Using the `chat` method is a much more convenient and reliable way to apply chat templates:

In [11]:
output= client.chat.completions.create(
    messages=[
        {'role': 'user', 'content': 'The capital of France is'}
    ],
    stream=False,
    max_tokens= 1024,
    )

In [17]:
print(output)

print('\n')

print(output.choices)

print('\n')

print(output.choices[0])

print('\n')

print(output.choices[0].message)

print('\n')

print(output.choices[0].message.content)

ChatCompletionOutput(choices=[ChatCompletionOutputComplete(finish_reason='stop', index=0, message=ChatCompletionOutputMessage(role='assistant', content='Paris.', tool_calls=None), logprobs=None)], created=1742811095, id='', model='meta-llama/Llama-3.2-3B-Instruct', system_fingerprint='3.2.1-native', usage=ChatCompletionOutputUsage(completion_tokens=3, prompt_tokens=40, total_tokens=43), object='chat.completion')

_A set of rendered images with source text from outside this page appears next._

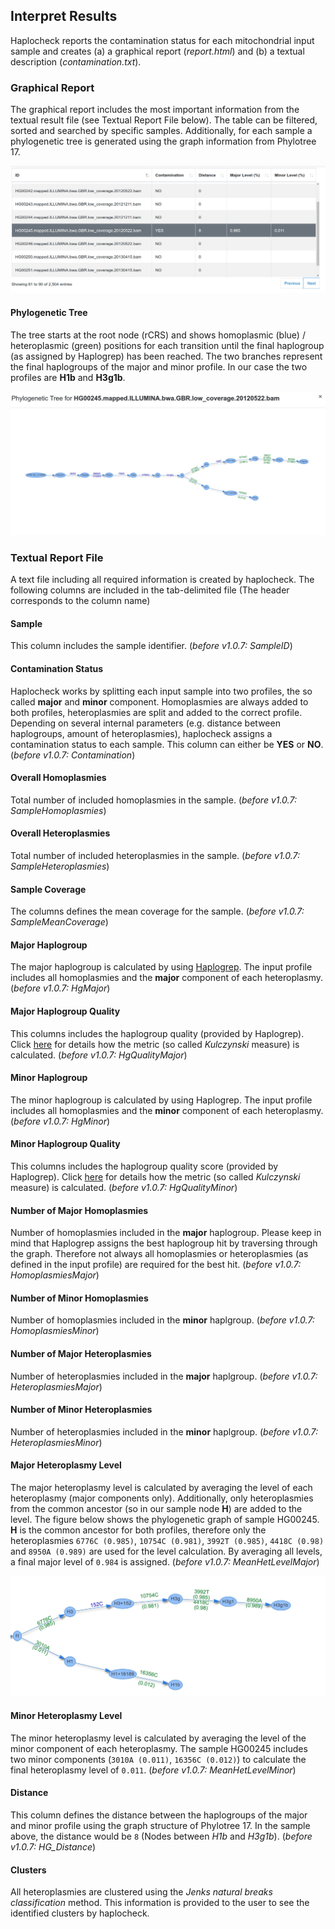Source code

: 
## Interpret Results

Haplocheck reports the contamination status for each mitochondrial input sample and creates (a) a graphical report (*report.html*) and (b) a textual description (*contamination.txt*).

### Graphical Report

The graphical report includes the most important information from the textual result file (see Textual Report File below). The table can be filtered, sorted and searched by specific samples. Additionally, for each sample a phylogenetic tree is generated using the graph information from Phylotree 17.

![Result Report](img/report1.jpg)

#### Phylogenetic Tree
The tree starts at the root node (rCRS) and shows homoplasmic (blue) / heteroplasmic (green) positions for each transition until the final haplogroup (as assigned by Haplogrep) has been reached. The two branches represent the final haplogroups of the major and minor profile. In our case the two profiles are **H1b** and **H3g1b**.

![Phylogenetic Tree](img/report_tree.jpg)


### Textual Report File

A text file including all required information is created by haplocheck. The following columns are included in the tab-delimited file (The header corresponds to the column name)

#### Sample

This column includes the sample identifier. (*before v1.0.7: SampleID*)

#### Contamination Status
Haplocheck works by splitting each input sample into two profiles, the so called **major** and **minor** component. Homoplasmies are always added to both profiles, heteroplasmies are split and added to the correct profile. Depending on several internal parameters (e.g. distance between haplogroups, amount of heteroplasmies), haplocheck assigns a contamination status to each sample. This column can either be **YES** or **NO**. (*before v1.0.7: Contamination*)

#### Overall Homoplasmies
Total number of included homoplasmies in the sample. (*before v1.0.7: SampleHomoplasmies*)

#### Overall Heteroplasmies
Total number of included heteroplasmies in the sample. (*before v1.0.7: SampleHeteroplasmies*)

#### Sample Coverage
The columns defines the mean coverage for the sample.  (*before v1.0.7: SampleMeanCoverage*)

#### Major Haplogroup
The major haplogroup is calculated by using [Haplogrep](http://haplogrep.uibk.ac.at/). The input profile includes all homoplasmies and the **major** component of each heteroplasmy.  (*before v1.0.7: HgMajor*)

#### Major Haplogroup Quality

This columns includes the haplogroup quality (provided by Haplogrep). Click [here](http://haplogrep.uibk.ac.at/blog/explaining-the-formula/) for details how the metric (so called *Kulczynski* measure) is calculated.  (*before v1.0.7: HgQualityMajor*)

#### Minor Haplogroup

The minor haplogroup is calculated by using Haplogrep. The input profile includes all homoplasmies and the **minor** component of each heteroplasmy.  (*before v1.0.7: HgMinor*)

#### Minor Haplogroup Quality  

This columns includes the haplogroup quality score (provided by Haplogrep). Click [here](http://haplogrep.uibk.ac.at/blog/explaining-the-formula/) for details how the metric (so called *Kulczynski* measure) is calculated. (*before v1.0.7: HgQualityMinor*)

#### Number of Major Homoplasmies

Number of homoplasmies included in the **major** haplogroup. Please keep in mind that Haplogrep assigns the best haplogroup hit by traversing through the graph. Therefore not always all homoplasmies or heteroplasmies (as defined in the input profile) are required for the best hit.  (*before v1.0.7: HomoplasmiesMajor*)

#### Number of Minor Homoplasmies

Number of homoplasmies included in the **minor** haplgroup.  (*before v1.0.7: HomoplasmiesMinor*)

#### Number of Major Heteroplasmies

Number of heteroplasmies included in the **major** haplgroup.  (*before v1.0.7: HeteroplasmiesMajor*)

#### Number of Minor Heteroplasmies

Number of heteroplasmies included in the **minor** haplgroup.  (*before v1.0.7: HeteroplasmiesMinor*)

#### Major Heteroplasmy Level

The major heteroplasmy level is calculated by averaging the level of each heteroplasmy (major components only). Additionally, only heteroplasmies from the common ancestor (so in our sample node **H**) are added to the level. The figure below shows the phylogenetic graph of sample HG00245. **H** is the common ancestor for both profiles, therefore only the heteroplasmies `6776C (0.985)`, `10754C (0.981)`, `3992T (0.985)`, `4418C (0.98)` and `8950A (0.989)` are used for the level calculation. By averaging all levels, a final major level of `0.984` is assigned. (*before v1.0.7: MeanHetLevelMajor*)

![Figure1](img/heteroplasmy_major.jpg)

#### Minor Heteroplasmy Level

The minor heteroplasmy level is calculated by averaging the level of the minor component of each heteroplasmy. The sample HG00245 includes two minor components (`3010A (0.011)`, `16356C (0.012)`) to calculate the final heteroplasmy level of `0.011`.  (*before v1.0.7: MeanHetLevelMinor*)

#### Distance

This column defines the distance between the haplogroups of the major and minor profile using the graph structure of Phylotree 17. In the sample above, the distance would be `8` (Nodes between *H1b* and *H3g1b*). (*before v1.0.7: HG_Distance*)

#### Clusters

All heteroplasmies are clustered using the *Jenks natural breaks classification* method. This information is provided to the user to see the identified clusters by haplocheck.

[ChatCompletionOutputComplete(finish_reason='stop', index=0, message=ChatCompletionOutputMessage(role='assistant', content='Paris.', tool_calls=None), logprobs=None)]


ChatCompletionOutputComplete(finish_reason='stop', index=0, message=ChatCompletionOutputMessage(role='assistant', content='Paris.', tool_calls=None), logprobs=None)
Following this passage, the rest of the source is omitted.